In a large pot, heat 1 tablespoon of the vegetable oil. Add the bacon and cook over moderate heat until browned, about 5 minutes. Add the onion and cook, stirring occasionally, until softened, about 5 minutes. Add the collard greens and cook, stirring, for 2 minutes. Add the wine and cook, stirring, until the collards are wilted, about 5 minutes longer.

Step 2    

Add all but 1/3 cup of the chicken stock to the collards and bring to a simmer. Season with salt and pepper and cook over moderately low heat until tender, about 1 1/2 hours. Add 2 tablespoons of the cider vinegar and 2 tablespoons of the butter and simmer for 10 more minutes; keep warm.

Step 3    

Season the scallops with salt and pepper and sprinkle with the flour, tapping off the excess. In a large skillet, melt 1 tablespoon of the butter in the remaining 1 tablespoon of oil. Add the scallops and cook over high heat until golden on the bottom, about 4 minutes. Turn and cook the scallops until lightly browned and cooked through, 1 to 2 minutes longer.

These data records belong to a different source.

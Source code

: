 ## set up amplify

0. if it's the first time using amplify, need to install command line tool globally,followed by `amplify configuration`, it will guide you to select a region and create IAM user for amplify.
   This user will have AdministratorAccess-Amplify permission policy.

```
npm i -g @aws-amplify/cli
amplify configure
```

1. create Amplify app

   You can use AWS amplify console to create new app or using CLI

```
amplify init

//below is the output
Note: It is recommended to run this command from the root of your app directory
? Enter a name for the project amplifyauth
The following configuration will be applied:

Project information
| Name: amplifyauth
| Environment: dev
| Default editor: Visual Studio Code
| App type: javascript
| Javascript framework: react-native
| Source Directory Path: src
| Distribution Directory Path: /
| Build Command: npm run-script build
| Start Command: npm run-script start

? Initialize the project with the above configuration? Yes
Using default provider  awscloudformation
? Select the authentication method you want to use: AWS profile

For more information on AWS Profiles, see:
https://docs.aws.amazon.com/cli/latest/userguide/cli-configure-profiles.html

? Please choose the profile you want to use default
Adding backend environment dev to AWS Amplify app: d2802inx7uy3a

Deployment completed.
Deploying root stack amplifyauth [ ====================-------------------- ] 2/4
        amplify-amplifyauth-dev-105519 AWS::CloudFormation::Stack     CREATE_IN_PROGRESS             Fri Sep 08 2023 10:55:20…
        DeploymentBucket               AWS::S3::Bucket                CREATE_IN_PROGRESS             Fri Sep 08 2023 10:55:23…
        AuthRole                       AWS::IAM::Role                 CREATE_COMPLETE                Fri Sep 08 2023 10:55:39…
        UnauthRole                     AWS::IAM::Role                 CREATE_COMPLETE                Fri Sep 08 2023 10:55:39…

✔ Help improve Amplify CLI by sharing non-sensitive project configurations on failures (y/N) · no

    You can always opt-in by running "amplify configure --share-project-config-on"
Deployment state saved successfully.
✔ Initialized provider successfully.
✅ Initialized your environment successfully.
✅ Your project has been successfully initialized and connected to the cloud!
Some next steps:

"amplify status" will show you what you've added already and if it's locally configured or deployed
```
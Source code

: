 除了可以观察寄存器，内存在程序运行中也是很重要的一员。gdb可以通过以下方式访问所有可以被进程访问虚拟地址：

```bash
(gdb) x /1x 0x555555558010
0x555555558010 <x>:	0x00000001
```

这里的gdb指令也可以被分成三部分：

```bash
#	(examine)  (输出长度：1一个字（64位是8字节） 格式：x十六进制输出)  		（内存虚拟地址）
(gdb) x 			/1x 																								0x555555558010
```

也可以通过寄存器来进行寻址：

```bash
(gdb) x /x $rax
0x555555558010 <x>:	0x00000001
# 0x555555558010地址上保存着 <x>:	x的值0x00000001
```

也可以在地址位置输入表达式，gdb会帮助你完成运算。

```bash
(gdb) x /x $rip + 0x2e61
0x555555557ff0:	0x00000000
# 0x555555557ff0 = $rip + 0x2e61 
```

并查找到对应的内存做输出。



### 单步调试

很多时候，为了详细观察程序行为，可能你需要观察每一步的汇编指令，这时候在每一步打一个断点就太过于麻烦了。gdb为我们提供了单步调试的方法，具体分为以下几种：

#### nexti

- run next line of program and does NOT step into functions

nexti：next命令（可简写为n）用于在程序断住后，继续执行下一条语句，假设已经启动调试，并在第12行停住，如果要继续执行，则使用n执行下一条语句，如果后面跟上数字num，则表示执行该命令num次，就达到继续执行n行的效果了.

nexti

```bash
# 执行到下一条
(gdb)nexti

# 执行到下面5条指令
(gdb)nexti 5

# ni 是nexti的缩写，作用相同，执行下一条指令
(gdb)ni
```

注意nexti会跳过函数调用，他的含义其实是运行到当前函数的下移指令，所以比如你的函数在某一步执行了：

Transfer the scallops to a large plate and keep warm.

Step 4    

Return the skillet to high heat. Add the apple cider, the remaining 1/3 cup of the chicken stock and 1 tablespoon of the vinegar and cook, scraping up any browned bits, until slightly reduced, 5 minutes. Reduce the heat to moderate, add the remaining 2 tablespoons of the butter and shake the pan until the butter is incorporated. Strain into a bowl.

Step 5    

Using a slotted spoon, mound the collards on 8 plates. Top each serving with 2 scallops and sauce and serve.

Make Ahead

The collard greens can be refrigerated for up to 2 days.

Suggested Pairing

Scallops make most wines taste tinny, but a top Grüner Veltliner copes with this and matches the shellfish's sweetness.